I know for certain that I’ve never cast a vote that swung an election. The first vote I participated in was the 1976 American presidential election in my grade six social studies class. I was ten years old and I voted for Gerald Ford because I’d heard of him. He won in a landslide in my classroom. Sometimes it feels that’s about how deep we go in real elections with real life-altering issues. We’ve heard of the guy.
Ironically, my voting location today was in the very public school I attended over forty years ago. And because it’s autumn and the first snowflakes fell just this afternoon, I thought I’d walk through the neighbouring cemetery on the way to the school and have a look at some leaves.
And I thought about what it is to vote. And how many people in that cemetery never got to vote. Particularly the women. And the poor people. And the ones who died young or didn’t know any better. I don’t know how often my grandmothers voted. I know that even in the seventies, it was common for a wife to vote as her husband did so as not to cancel out his vote. Maybe that still happens.
And on a world-wide level, and in an historical context, how many of us have had the opportunity to cast our ballots and let our voices be heard? How many have died for that right? How many miles have uncounted multitudes marched for the privilege? I would guess that those poor Hondurans on their pilgrimage would be pretty happy to walk for ten minutes to be able to vote.
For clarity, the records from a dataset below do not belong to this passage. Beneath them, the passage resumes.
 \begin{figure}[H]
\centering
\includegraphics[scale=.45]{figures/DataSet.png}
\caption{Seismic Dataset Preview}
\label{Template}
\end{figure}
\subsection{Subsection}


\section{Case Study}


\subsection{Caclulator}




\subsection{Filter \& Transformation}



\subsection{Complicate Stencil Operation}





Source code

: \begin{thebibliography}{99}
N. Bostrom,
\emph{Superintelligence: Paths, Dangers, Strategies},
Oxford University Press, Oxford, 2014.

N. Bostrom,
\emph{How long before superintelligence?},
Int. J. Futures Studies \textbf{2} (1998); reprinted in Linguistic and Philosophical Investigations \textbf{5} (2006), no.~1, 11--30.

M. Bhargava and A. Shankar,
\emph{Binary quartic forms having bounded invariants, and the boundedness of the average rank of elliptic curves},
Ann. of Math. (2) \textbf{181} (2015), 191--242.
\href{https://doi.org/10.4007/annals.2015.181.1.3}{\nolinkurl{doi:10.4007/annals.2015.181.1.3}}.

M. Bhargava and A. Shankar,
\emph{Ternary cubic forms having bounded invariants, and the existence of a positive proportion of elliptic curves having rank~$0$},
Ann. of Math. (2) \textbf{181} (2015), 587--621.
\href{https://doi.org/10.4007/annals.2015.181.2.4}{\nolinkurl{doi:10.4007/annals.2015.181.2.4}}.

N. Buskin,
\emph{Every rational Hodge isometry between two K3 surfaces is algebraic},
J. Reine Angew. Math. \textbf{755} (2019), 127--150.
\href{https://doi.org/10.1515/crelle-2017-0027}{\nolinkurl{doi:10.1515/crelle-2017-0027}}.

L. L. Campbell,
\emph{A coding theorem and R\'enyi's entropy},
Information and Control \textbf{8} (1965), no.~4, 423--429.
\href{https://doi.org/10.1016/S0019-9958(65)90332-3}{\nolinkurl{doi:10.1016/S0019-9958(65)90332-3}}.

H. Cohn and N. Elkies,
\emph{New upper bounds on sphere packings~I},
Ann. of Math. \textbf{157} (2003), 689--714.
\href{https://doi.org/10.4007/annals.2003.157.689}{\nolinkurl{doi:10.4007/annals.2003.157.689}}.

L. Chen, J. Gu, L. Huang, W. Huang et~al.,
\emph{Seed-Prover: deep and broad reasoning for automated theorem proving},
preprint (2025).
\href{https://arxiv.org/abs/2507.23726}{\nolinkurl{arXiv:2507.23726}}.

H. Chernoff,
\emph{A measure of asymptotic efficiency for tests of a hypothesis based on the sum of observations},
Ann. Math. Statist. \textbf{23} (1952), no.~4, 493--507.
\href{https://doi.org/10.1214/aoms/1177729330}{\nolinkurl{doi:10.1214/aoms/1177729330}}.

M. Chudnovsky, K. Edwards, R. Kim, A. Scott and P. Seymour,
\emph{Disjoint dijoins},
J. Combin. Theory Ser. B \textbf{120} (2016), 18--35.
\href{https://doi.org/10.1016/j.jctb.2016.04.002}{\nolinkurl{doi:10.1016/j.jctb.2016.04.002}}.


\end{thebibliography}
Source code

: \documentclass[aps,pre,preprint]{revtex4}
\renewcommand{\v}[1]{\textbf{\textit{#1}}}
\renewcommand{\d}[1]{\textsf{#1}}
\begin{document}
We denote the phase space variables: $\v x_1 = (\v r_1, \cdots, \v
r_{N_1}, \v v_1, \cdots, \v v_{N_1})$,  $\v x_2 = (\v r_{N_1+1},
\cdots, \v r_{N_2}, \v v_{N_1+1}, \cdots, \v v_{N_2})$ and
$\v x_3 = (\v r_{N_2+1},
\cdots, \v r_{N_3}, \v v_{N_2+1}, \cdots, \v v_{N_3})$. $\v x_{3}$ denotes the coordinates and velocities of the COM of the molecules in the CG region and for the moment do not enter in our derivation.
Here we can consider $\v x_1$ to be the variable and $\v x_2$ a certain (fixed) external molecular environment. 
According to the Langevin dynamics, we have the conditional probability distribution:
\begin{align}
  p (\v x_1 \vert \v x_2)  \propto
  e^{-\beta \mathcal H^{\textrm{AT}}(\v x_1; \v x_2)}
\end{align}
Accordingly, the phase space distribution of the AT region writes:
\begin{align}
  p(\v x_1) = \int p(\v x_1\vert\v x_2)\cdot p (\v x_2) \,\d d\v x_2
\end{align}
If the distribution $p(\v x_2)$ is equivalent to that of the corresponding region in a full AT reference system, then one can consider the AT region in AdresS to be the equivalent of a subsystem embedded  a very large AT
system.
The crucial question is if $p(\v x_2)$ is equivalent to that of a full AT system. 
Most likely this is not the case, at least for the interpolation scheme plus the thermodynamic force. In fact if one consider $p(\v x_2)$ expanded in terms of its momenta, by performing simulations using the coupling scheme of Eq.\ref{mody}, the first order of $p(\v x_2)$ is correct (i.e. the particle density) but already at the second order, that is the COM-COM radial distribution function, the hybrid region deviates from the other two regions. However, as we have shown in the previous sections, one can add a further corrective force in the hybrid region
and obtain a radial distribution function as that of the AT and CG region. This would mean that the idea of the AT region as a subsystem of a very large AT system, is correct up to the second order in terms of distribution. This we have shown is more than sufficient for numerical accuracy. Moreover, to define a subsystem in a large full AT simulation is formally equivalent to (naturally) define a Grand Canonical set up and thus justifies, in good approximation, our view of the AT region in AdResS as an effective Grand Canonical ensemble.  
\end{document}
When I got to the school, I voted in the gym where I first played floor hockey so many years ago. I looked upon the stage where I had once been Charlie Brown in the Christmas play. And when I was finished filling out my ballot, about five minutes later, I left the gym and crossed the hall and stuck my head into the classroom where I’d cast my vote in 1976 for Gerald Ford.
And I felt incredibly lucky.
Sometimes there are fine lines between rights, privileges, and obligations. Today’s walk back to school seemed like all three at once.